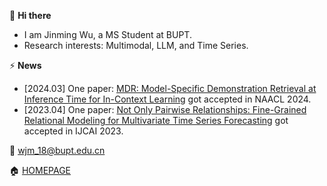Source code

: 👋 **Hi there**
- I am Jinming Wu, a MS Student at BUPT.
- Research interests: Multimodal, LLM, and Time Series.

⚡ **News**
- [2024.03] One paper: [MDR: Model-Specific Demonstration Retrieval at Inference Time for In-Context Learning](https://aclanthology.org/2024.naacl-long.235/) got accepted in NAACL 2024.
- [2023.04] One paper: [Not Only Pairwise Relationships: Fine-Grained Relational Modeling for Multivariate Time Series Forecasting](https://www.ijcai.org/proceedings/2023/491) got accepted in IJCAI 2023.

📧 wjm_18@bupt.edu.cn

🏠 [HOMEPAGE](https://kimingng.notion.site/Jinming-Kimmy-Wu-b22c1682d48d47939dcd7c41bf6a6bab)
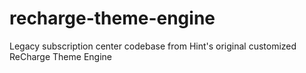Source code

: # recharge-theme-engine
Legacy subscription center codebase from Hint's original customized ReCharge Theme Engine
——————
## EXERCISE
Repeat exactly the lines from the start of the entries down to the line with "- [2024.03] One", keeping both ends but none of the pictures.

## RESULT OF THIS EXERCISE
Source code

: 👋 **Hi there**
- I am Jinming Wu, a MS Student at BUPT.
- Research interests: Multimodal, LLM, and Time Series.

⚡ **News**
- [2024.03] One paper: [MDR: Model-Specific Demonstration Retrieval at Inference Time for In-Context Learning](https://aclanthology.org/2024.naacl-long.235/) got accepted in NAACL 2024.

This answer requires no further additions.